Data provided
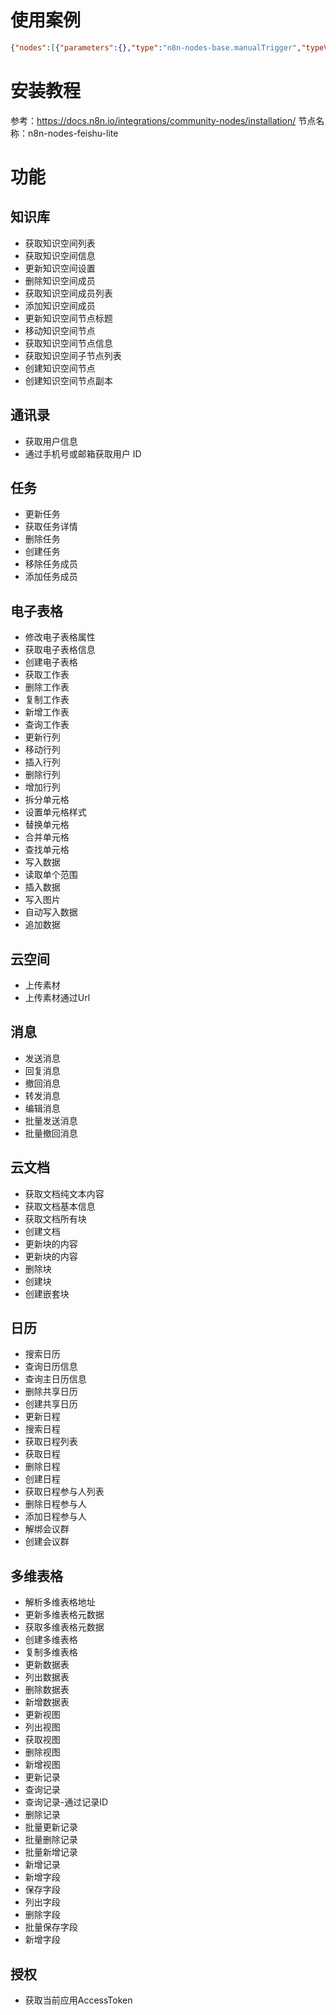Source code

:# 使用案例
```json
{"nodes":[{"parameters":{},"type":"n8n-nodes-base.manualTrigger","typeVersion":1,"position":[-416,-80],"id":"9d7cfc7b-0024-4429-8dce-de3fa1b26a6b","name":"When clicking ‘Execute workflow’"},{"parameters":{"content":"## 多维表格案例\nhttps://fcnqopx0ag6g.feishu.cn/wiki/Rk1zwCGVfiLtA3kCachctbP5nDg?table=tblpGxqhn5BO62xz&view=vewYdM93ZT","height":256,"width":1216},"type":"n8n-nodes-base.stickyNote","typeVersion":1,"position":[-480,-176],"id":"5516e8b5-d847-423d-8a89-607264614e5a","name":"Sticky Note"},{"parameters":{"resource":"bitable","operation":"bitable:parseUrl","url":"https://fcnqopx0ag6g.feishu.cn/wiki/Rk1zwCGVfiLtA3kCachctbP5nDg?table=tblpGxqhn5BO62xz&view=vewYdM93ZT"},"type":"CUSTOM.feishuNode","typeVersion":1,"position":[-160,-80],"id":"12a938d8-bb43-4527-8804-951d9ef3fcd4","name":"解析多维表格地址","credentials":{"feishuCredentialsApi":{"id":"A4fAXv0HVBTUPQ0t","name":"Feishu Credentials account"}}},{"parameters":{"resource":"bitable","operation":"bitable:table:record:delete","app_toke":"={{ $('解析多维表格地址').item.json.app_token }}","table_id":"={{ $('解析多维表格地址').item.json.table_id }}","record_id":"={{ $json.data.record.record_id }}"},"type":"CUSTOM.feishuNode","typeVersion":1,"position":[416,-80],"id":"5b07b57b-9935-4948-85b7-97be9b3a2bcb","name":"删除记录","credentials":{"feishuCredentialsApi":{"id":"A4fAXv0HVBTUPQ0t","name":"Feishu Credentials account"}}},{"parameters":{"resource":"bitable","operation":"bitable:table:record:add","app_toke":"={{ $json.app_token }}","table_id":"={{ $json.table_id }}","body":"{\"fields\":{\n  \"名称\": \"测试\"\n}}"},"type":"CUSTOM.feishuNode","typeVersion":1,"position":[112,-80],"id":"2a9a5ad0-cfb7-4a32-a29f-865ae68f7d17","name":"新增记录","credentials":{"feishuCredentialsApi":{"id":"A4fAXv0HVBTUPQ0t","name":"Feishu Credentials account"}}},{"parameters":{"content":"## 电子表格\n正常地址：https://sample.feishu.cn/sheets/Iow7sNNEphp3WbtnbCscPqabcef,  电子表格 Token: Iow7sNNEphp3WbtnbCscPqabcef \n对于知识库中的电子表格，你需调用获取知识空间节点信息接口来获取电子表格的 obj_token\nhttps://fcnqopx0ag6g.feishu.cn/wiki/G1DtwKCE7iV3mrk6ThocuO5PnEh, 知识空间 token: G1DtwKCE7iV3mrk6ThocuO5PnEh ","height":432,"width":1216},"type":"n8n-nodes-base.stickyNote","typeVersion":1,"position":[-480,112],"id":"1a99e5a4-91ee-49e4-9c18-87ba6b060838","name":"Sticky Note1"},{"parameters":{"resource":"wiki_spaces","operation":"wiki:spaces:node:info","token":"G1DtwKCE7iV3mrk6ThocuO5PnEh"},"type":"CUSTOM.feishuNode","typeVersion":1,"position":[-160,256],"id":"130eefeb-b7d1-4e03-a049-c057afcea1d8","name":"获取知识空间节点信息","credentials":{"feishuCredentialsApi":{"id":"A4fAXv0HVBTUPQ0t","name":"Feishu Credentials account"}}},{"parameters":{"resource":"spreadsheet","operation":"spreadsheet:getInfo","spreadsheet_toke":"={{ $json.data.node.obj_token }}"},"type":"CUSTOM.feishuNode","typeVersion":1,"position":[16,256],"id":"2d13d142-483a-4b7d-ae96-288e3089bc62","name":"获取电子表格信息","credentials":{"feishuCredentialsApi":{"id":"A4fAXv0HVBTUPQ0t","name":"Feishu Credentials account"}}},{"parameters":{"resource":"spreadsheet","operation":"spreadsheet:getSheets","spreadsheetToke":"={{ $json.data.spreadsheet.token }}"},"type":"CUSTOM.feishuNode","typeVersion":1,"position":[192,256],"id":"a7c51add-91c9-4b76-b872-2eb070852f31","name":"获取工作表","credentials":{"feishuCredentialsApi":{"id":"A4fAXv0HVBTUPQ0t","name":"Feishu Credentials account"}}},{"parameters":{"resource":"spreadsheet","operation":"spreadsheet:valuesRead","spreadsheetToke":"={{ $json.data.spreadsheetToken }}","range":"={{ $json.data.updatedRange }}"},"type":"CUSTOM.feishuNode","typeVersion":1,"position":[512,256],"id":"bc344ecf-6897-4897-8932-27cd805a32a8","name":"读取数据","credentials":{"feishuCredentialsApi":{"id":"A4fAXv0HVBTUPQ0t","name":"Feishu Credentials account"}}},{"parameters":{"resource":"spreadsheet","operation":"spreadsheet:valuesAutoWrite","spreadsheetToke":"={{ $('获取电子表格信息').item.json.data.spreadsheet.token }}","sheetId":"={{ $json.data.sheets[0].sheet_id }}","values":"[\n    [\n        \"表头1\",\n        \"表头2\"\n    ],\n    [\n        \"数据1\",\n        1\n    ],\n    [\n        \"World\",\n        1\n    ]\n]"},"type":"CUSTOM.feishuNode","typeVersion":1,"position":[352,256],"id":"67495778-0960-4447-aaab-b62f184a5a2d","name":"简易写入数据","credentials":{"feishuCredentialsApi":{"id":"A4fAXv0HVBTUPQ0t","name":"Feishu Credentials account"}}},{"parameters":{"content":"## 错误code查询\nhttps://open.feishu.cn/search\n## 权限注意\n使用应用token需要在文档里面把应用添加进去，右上角···->更多->添加文档应用->搜索你创建的应用","height":144,"width":1232},"type":"n8n-nodes-base.stickyNote","typeVersion":1,"position":[-480,-336],"id":"2ed51265-a157-4fcc-9d67-c080072c61c4","name":"Sticky Note2","disabled":true},{"parameters":{"resource":"spreadsheet","operation":"spreadsheet:valuesWrite","spreadsheetToke":"={{ $('获取电子表格信息').item.json.data.spreadsheet.token }}","range":"={{ $json.data.sheets[0].sheet_id }}!A4:B5","values":"[\n  [\n        \"第四行1\",\n        \"第四行2\"\n    ],\n   [\n        \"第五行1\",\n        \"第五行2\"\n    ]\n]"},"type":"CUSTOM.feishuNode","typeVersion":1,"position":[352,400],"id":"98de9abc-8797-47d3-be95-646106344295","name":"写入数据","credentials":{"feishuCredentialsApi":{"id":"A4fAXv0HVBTUPQ0t","name":"Feishu Credentials account"}}}],"connections":{"When clicking ‘Execute workflow’":{"main":[[{"node":"解析多维表格地址","type":"main","index":0},{"node":"获取知识空间节点信息","type":"main","index":0}]]},"解析多维表格地址":{"main":[[{"node":"新增记录","type":"main","index":0}]]},"新增记录":{"main":[[{"node":"删除记录","type":"main","index":0}]]},"获取知识空间节点信息":{"main":[[{"node":"获取电子表格信息","type":"main","index":0}]]},"获取电子表格信息":{"main":[[{"node":"获取工作表","type":"main","index":0}]]},"获取工作表":{"main":[[{"node":"简易写入数据","type":"main","index":0},{"node":"写入数据","type":"main","index":0}]]},"简易写入数据":{"main":[[{"node":"读取数据","type":"main","index":0}]]}},"pinData":{},"meta":{"templateCredsSetupCompleted":true,"instanceId":"02b4f549b31e5afb7ac0434f27e8e1e51494096eb26622aff0d1c16686021c54"}}
```


# 安装教程
参考：https://docs.n8n.io/integrations/community-nodes/installation/
节点名称：n8n-nodes-feishu-lite

# 功能
## 知识库
- 获取知识空间列表
- 获取知识空间信息
- 更新知识空间设置
- 删除知识空间成员
- 获取知识空间成员列表
- 添加知识空间成员
- 更新知识空间节点标题
- 移动知识空间节点
- 获取知识空间节点信息
- 获取知识空间子节点列表
- 创建知识空间节点
- 创建知识空间节点副本
## 通讯录
- 获取用户信息
- 通过手机号或邮箱获取用户 ID
## 任务
- 更新任务
- 获取任务详情
- 删除任务
- 创建任务
- 移除任务成员
- 添加任务成员
## 电子表格
- 修改电子表格属性
- 获取电子表格信息
- 创建电子表格
- 获取工作表
- 删除工作表
- 复制工作表
- 新增工作表
- 查询工作表
- 更新行列
- 移动行列
- 插入行列
- 删除行列
- 增加行列
- 拆分单元格
- 设置单元格样式
- 替换单元格
- 合并单元格
- 查找单元格
- 写入数据
- 读取单个范围
- 插入数据
- 写入图片
- 自动写入数据
- 追加数据
## 云空间
- 上传素材
- 上传素材通过Url
## 消息
- 发送消息
- 回复消息
- 撤回消息
- 转发消息
- 编辑消息
- 批量发送消息
- 批量撤回消息
## 云文档
- 获取文档纯文本内容
- 获取文档基本信息
- 获取文档所有块
- 创建文档
- 更新块的内容
- 更新块的内容
- 删除块
- 创建块
- 创建嵌套块
## 日历
- 搜索日历
- 查询日历信息
- 查询主日历信息
- 删除共享日历
- 创建共享日历
- 更新日程
- 搜索日程
- 获取日程列表
- 获取日程
- 删除日程
- 创建日程
- 获取日程参与人列表
- 删除日程参与人
- 添加日程参与人
- 解绑会议群
- 创建会议群
## 多维表格
- 解析多维表格地址
- 更新多维表格元数据
- 获取多维表格元数据
- 创建多维表格
- 复制多维表格
- 更新数据表
- 列出数据表
- 删除数据表
- 新增数据表
- 更新视图
- 列出视图
- 获取视图
- 删除视图
- 新增视图
- 更新记录
- 查询记录
- 查询记录-通过记录ID
- 删除记录
- 批量更新记录
- 批量删除记录
- 批量新增记录
- 新增记录
- 新增字段
- 保存字段
- 列出字段
- 删除字段
- 批量保存字段
- 新增字段
## 授权
- 获取当前应用AccessToken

Work request
Using the material above, extract the line that contains "- 获取文档纯文本内容" and every line after it, exactly as given; stop at the last line.

Answer to the problem
- 获取文档纯文本内容
- 获取文档基本信息
- 获取文档所有块
- 创建文档
- 更新块的内容
- 更新块的内容
- 删除块
- 创建块
- 创建嵌套块
## 日历
- 搜索日历
- 查询日历信息
- 查询主日历信息
- 删除共享日历
- 创建共享日历
- 更新日程
- 搜索日程
- 获取日程列表
- 获取日程
- 删除日程
- 创建日程
- 获取日程参与人列表
- 删除日程参与人
- 添加日程参与人
- 解绑会议群
- 创建会议群
## 多维表格
- 解析多维表格地址
- 更新多维表格元数据
- 获取多维表格元数据
- 创建多维表格
- 复制多维表格
- 更新数据表
- 列出数据表
- 删除数据表
- 新增数据表
- 更新视图
- 列出视图
- 获取视图
- 删除视图
- 新增视图
- 更新记录
- 查询记录
- 查询记录-通过记录ID
- 删除记录
- 批量更新记录
- 批量删除记录
- 批量新增记录
- 新增记录
- 新增字段
- 保存字段
- 列出字段
- 删除字段
- 批量保存字段
- 新增字段
## 授权
- 获取当前应用AccessToken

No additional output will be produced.